A Autoridade Nacional de Proteção de Dados está no centro do debate após ser comparada a um 'Ministério da Verdade'. Jornalistas e especialistas alertam para o risco de uso político do órgão.
O governo do presidente Luiz Inácio Lula da Silva tem gerado discussões em torno da atuação da Autoridade Nacional de Proteção de Dados (ANPD), que foi comparada a um ‘Ministério da Verdade’. Essa definição veio do jornalista Cristyan Costa, editor especial em Brasília, que analisa o novo papel da ANPD na estrutura do Executivo federal.
A ANPD, que foi criada com o objetivo de fiscalizar a Lei Geral de Proteção de Dados, orientar cidadãos e empresas sobre privacidade e impedir abusos no tratamento de informações pessoais, agora está sendo direcionada para ações que podem resultar em censura. Segundo Costa, ‘a ANPD vai vigiar posts, monitorar o funcionamento de algoritmos e desenvolverá mecanismos para a moderação de conteúdos’.
‘Lula editou decretos que ampliam o poder de supervisão do Estado sobre plataformas digitais, publicidade on-line e circulação de conteúdos considerados nocivos’, observa Costa.
Além disso, o jornalista destaca como o governo tem utilizado eufemismos para justificar essas ações, afirmando que estão sendo tomadas medidas para proteger mulheres e crianças de ‘ameaças de extremistas’. Essa retórica levanta preocupações sobre a liberdade de expressão no Brasil.
O debate em torno do papel da ANPD está inserido em um contexto mais amplo de ações de diferentes instituições, como a Advocacia-Geral da União, o Supremo Tribunal Federal, a Procuradoria-Geral da República e o Tribunal Superior Eleitoral. Todos esses órgãos têm adotado medidas que, segundo críticos, podem impactar a liberdade de expressão e a diversidade de opiniões no país.

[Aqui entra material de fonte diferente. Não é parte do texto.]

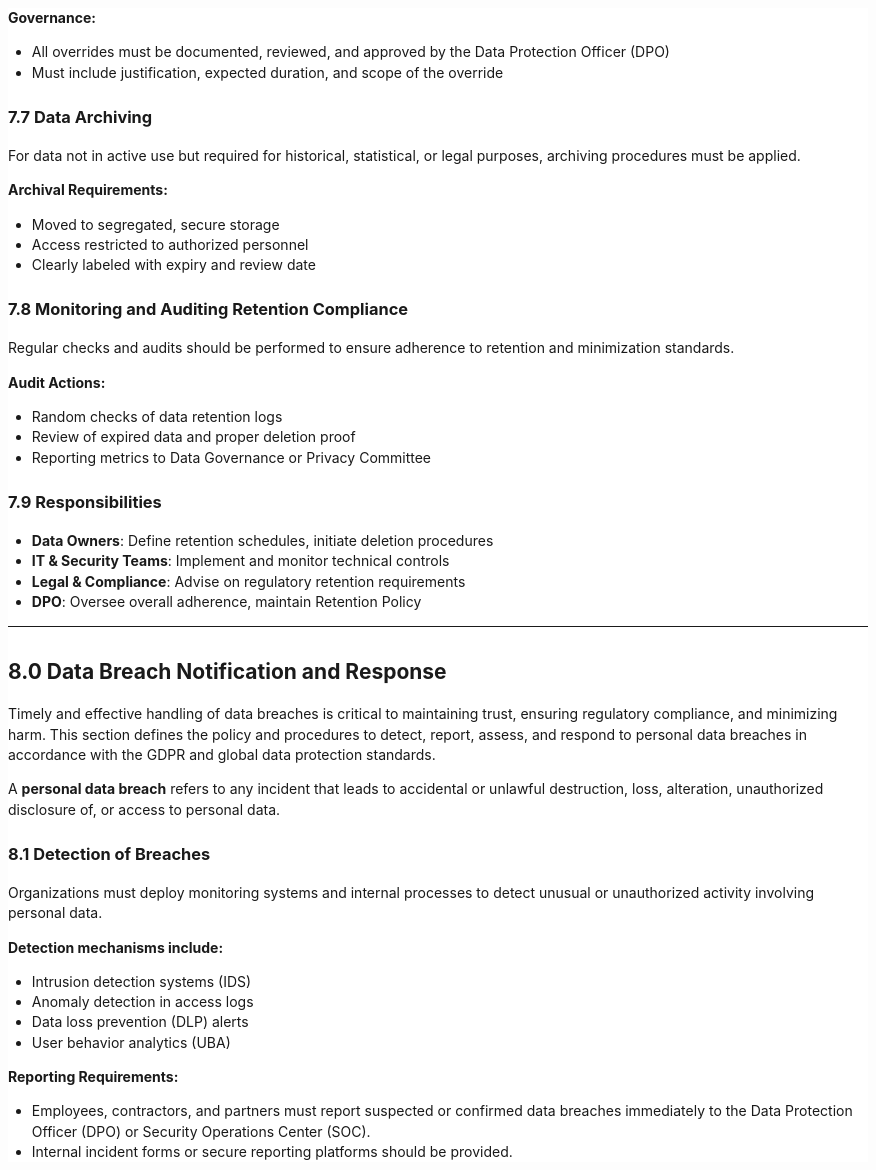 **Governance:**
- All overrides must be documented, reviewed, and approved by the Data Protection Officer (DPO)
- Must include justification, expected duration, and scope of the override

### 7.7 Data Archiving

For data not in active use but required for historical, statistical, or legal purposes, archiving procedures must be applied.

**Archival Requirements:**
- Moved to segregated, secure storage
- Access restricted to authorized personnel
- Clearly labeled with expiry and review date

### 7.8 Monitoring and Auditing Retention Compliance

Regular checks and audits should be performed to ensure adherence to retention and minimization standards.

**Audit Actions:**
- Random checks of data retention logs
- Review of expired data and proper deletion proof
- Reporting metrics to Data Governance or Privacy Committee

### 7.9 Responsibilities

- **Data Owners**: Define retention schedules, initiate deletion procedures
- **IT & Security Teams**: Implement and monitor technical controls
- **Legal & Compliance**: Advise on regulatory retention requirements
- **DPO**: Oversee overall adherence, maintain Retention Policy

---
## 8.0 Data Breach Notification and Response

Timely and effective handling of data breaches is critical to maintaining trust, ensuring regulatory compliance, and minimizing harm. This section defines the policy and procedures to detect, report, assess, and respond to personal data breaches in accordance with the GDPR and global data protection standards.

A **personal data breach** refers to any incident that leads to accidental or unlawful destruction, loss, alteration, unauthorized disclosure of, or access to personal data.

### 8.1 Detection of Breaches

Organizations must deploy monitoring systems and internal processes to detect unusual or unauthorized activity involving personal data.

**Detection mechanisms include:**
- Intrusion detection systems (IDS)
- Anomaly detection in access logs
- Data loss prevention (DLP) alerts
- User behavior analytics (UBA)

**Reporting Requirements:**
- Employees, contractors, and partners must report suspected or confirmed data breaches immediately to the Data Protection Officer (DPO) or Security Operations Center (SOC).
- Internal incident forms or secure reporting platforms should be provided.
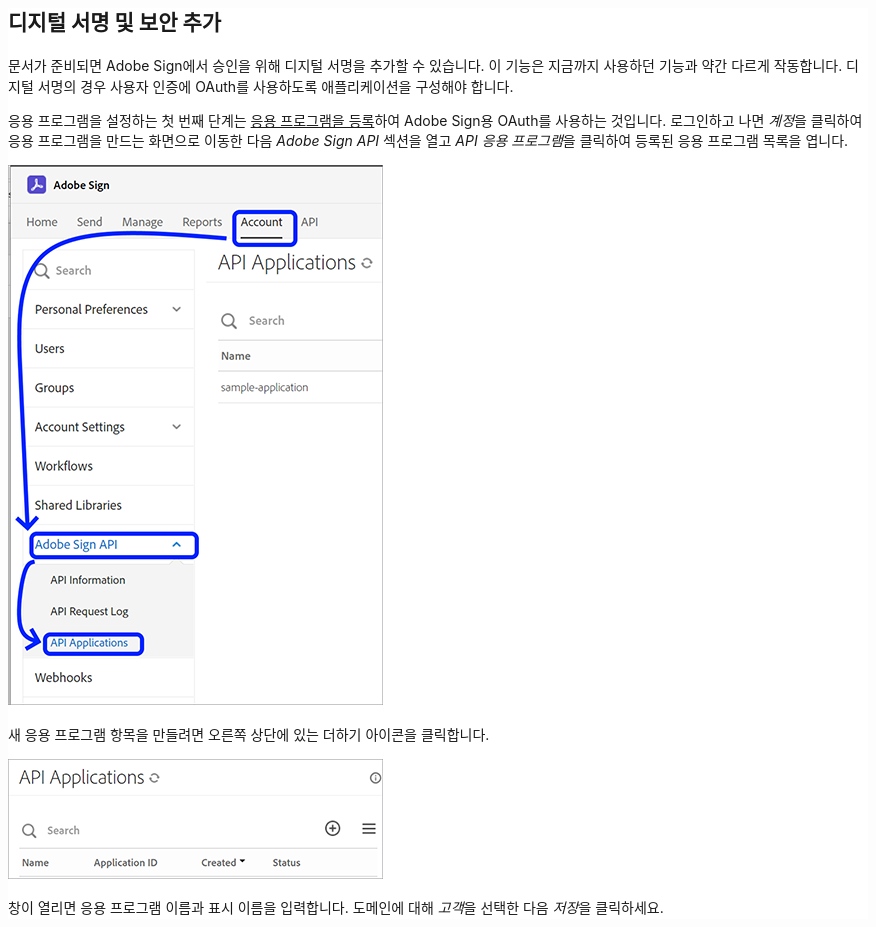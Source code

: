 ## 디지털 서명 및 보안 추가

문서가 준비되면 Adobe Sign에서 승인을 위해 디지털 서명을 추가할 수 있습니다. 이 기능은 지금까지 사용하던 기능과 약간 다르게 작동합니다. 디지털 서명의 경우 사용자 인증에 OAuth를 사용하도록 애플리케이션을 구성해야 합니다.

응용 프로그램을 설정하는 첫 번째 단계는 [응용 프로그램을 등록](https://www.adobe.io/apis/documentcloud/sign/docs.html#!adobedocs/adobe-sign/master/gstarted/create_app.md)하여 Adobe Sign용 OAuth를 사용하는 것입니다. 로그인하고 나면 *계정*&#x200B;을 클릭하여 응용 프로그램을 만드는 화면으로 이동한 다음 *Adobe Sign API* 섹션을 열고 *API 응용 프로그램*&#x200B;을 클릭하여 등록된 응용 프로그램 목록을 엽니다.

![응용 프로그램 등록의 첫 번째 단계 이미지](assets/AWNjs_9.png)

새 응용 프로그램 항목을 만들려면 오른쪽 상단에 있는 더하기 아이콘을 클릭합니다.

![화면의 오른쪽 위 모서리에 있는 더하기 아이콘 이미지](assets/AWNjs_10.png)

창이 열리면 응용 프로그램 이름과 표시 이름을 입력합니다. 도메인에 대해 *고객*&#x200B;을 선택한 다음 *저장*&#x200B;을 클릭하세요.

Com as eleições gerais se aproximando, previstas para outubro, a forma como esses órgãos atuarão em relação à regulação de conteúdos e à supervisão das plataformas digitais se torna um tema cada vez mais relevante. As preocupações com a censura e os direitos de liberdade de expressão permanecem em foco, e as discussões sobre a proteção de dados e o papel da ANPD devem continuar a ser acompanhadas de perto pela sociedade.